そんなところにいつもは参戦しない ほろ酔いのママが加わると話はいつもとは違った方に流れるもので

『ねぇ京介くん。どうして璃子を選んだの?そのルックスなら選び放題だったでしょ?』

『ちょっと…ママ!』

お酒の力って本当に怖い。ママはテーブルに頬杖をついてニコッと意味深に笑って

『うちの娘ちゃんのどこが気に入ったわけ?』

頭を掻きながら苦笑いをする京介さんはまだママたちほどお酒に呑まれてはいない。

…もう…こんな大事な日にママは何を言い出すのよ…。

『京介さんいいですからね。あっ これ食べます?』

私は話を逸らそうと京介さんの取り皿に大好物の唐揚げをのせるけど

『京介くん?』

逃げられないわよ と言わんばかりの視線を京介さんに送ると諦めたように一つ息を吐いて

…え…。

テーブルの下で私の手をそっと握りしめると 私の顔を覗きこんでクスリと微笑んで

『璃子に出会った日から私の生きてる世界が華やかに彩ったんです。
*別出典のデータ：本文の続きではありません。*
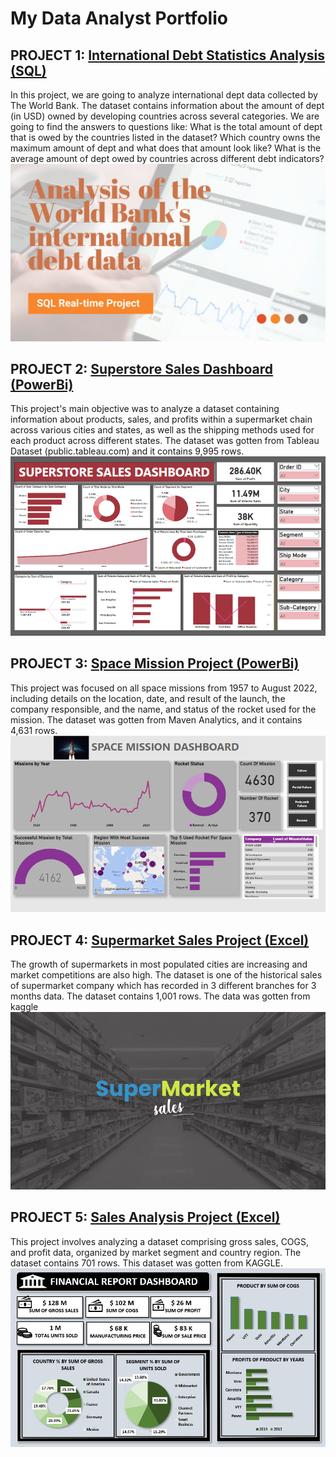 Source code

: # My Data Analyst Portfolio


## PROJECT 1: [International Debt Statistics Analysis (SQL)](https://github.com/festusaigbogun/SQL_Data_Analysis/blob/main/International%20Debt%20Statistic%20Analysis/Analyzing_International_Debt.ipynb)

In this project, we are going to analyze international dept data collected by The World Bank. The dataset contains information about the amount of dept (in USD) owned by developing countries across several categories. We are going to find the answers to questions like:
What is the total amount of dept that is owed by the countries listed in the dataset? Which country owns the maximum amount of dept and what does that amount look like? What is the average amount of dept owed by countries across different debt indicators?
![PROJECT 1](https://github.com/festusaigbogun/portfolio/blob/main/Images/1679319574069.png) 

## PROJECT 2: [Superstore Sales Dashboard (PowerBi)](https://github.com/festusaigbogun/PowerBI_Portfolio_Project)

This project's main objective was to analyze a dataset containing information about products, sales, and profits within a supermarket chain across various cities and states, as well as the shipping methods used for each product across different states. The dataset was gotten from Tableau Dataset (public.tableau.com) and it contains 9,995 rows.
![PROJECT 2](https://github.com/festusaigbogun/portfolio/blob/main/Images/PBIDesktop_LGxKspWYif.png) 


## PROJECT 3: [Space Mission Project (PowerBi)](https://github.com/festusaigbogun/PowerBI_Space_Mission_Project)


This project was focused on all space missions from 1957 to August 2022, including details on the location, date, and result of the launch, the company responsible, and the name, and status of the rocket used for the mission. The dataset was gotten from Maven Analytics, and it contains 4,631 rows.
![PROJECT 3](https://github.com/festusaigbogun/portfolio/blob/main/Images/chrome_sL9pgDfCWj.png) 


## PROJECT 4: [Supermarket Sales Project (Excel)](https://github.com/festusaigbogun/Excel_Supermarket_Sales_Project)

The growth of supermarkets in most populated cities are increasing and market competitions are also high. The dataset is one of the historical sales of supermarket company which has recorded in 3 different branches for 3 months data. The dataset contains 1,001 rows. The data was gotten from kaggle
![PROJECT 4](https://github.com/festusaigbogun/portfolio/blob/main/Images/1_fiDAhrdrkNTHc0FlSl3l-w.png) 


## PROJECT 5: [Sales Analysis Project (Excel)](https://github.com/festusaigbogun/My_First_Excel_Project)

This project involves analyzing a dataset comprising gross sales, COGS, and profit data, organized by market segment and country region. The dataset contains 701 rows. This dataset was gotten from KAGGLE.
![PROJECT 5](https://github.com/festusaigbogun/portfolio/blob/main/Images/EXCEL_v950OurQTN~5.png)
』

優しい目をして優しい声色で

『晴れた日の空の蒼さ、山を染める茜色の夕陽、黄金色に輝く月の灯り…桜の花びらが舞う情景に柄にもなく心打たれたり…。ずっと見てきた景色なのに璃子に出会ったあの日からそのどれもが鮮やかに彩ったんです。』

それは私も初めて触れる心の奥底の根の部分のお話で

『でも 璃子との記憶を失った時は眩しすぎるぐらいに鮮やかに彩っていた世界がモノクロに戻ってしまったんです。』

お互いに思い出したくない記憶はモノクロの世界で

『そして もう一度出逢えた一瞬からまた一気に色彩が戻っていったんです。だから この笑顔を守りたいって。…まぁ…そんなところですかね。』

俯く私の頭にポンと手を置いてニコリと微笑んで。

…ホントこの人には敵わない…。

『さすが~!うちの息子ちゃん!』

身を乗り出して京介さんの肩をバシバシと叩いて

『呑むよぉ!』

グラス片手に…もう何度目?

『カンパーイ!!』

うふふ…今はどんな色に染まって見えるかな。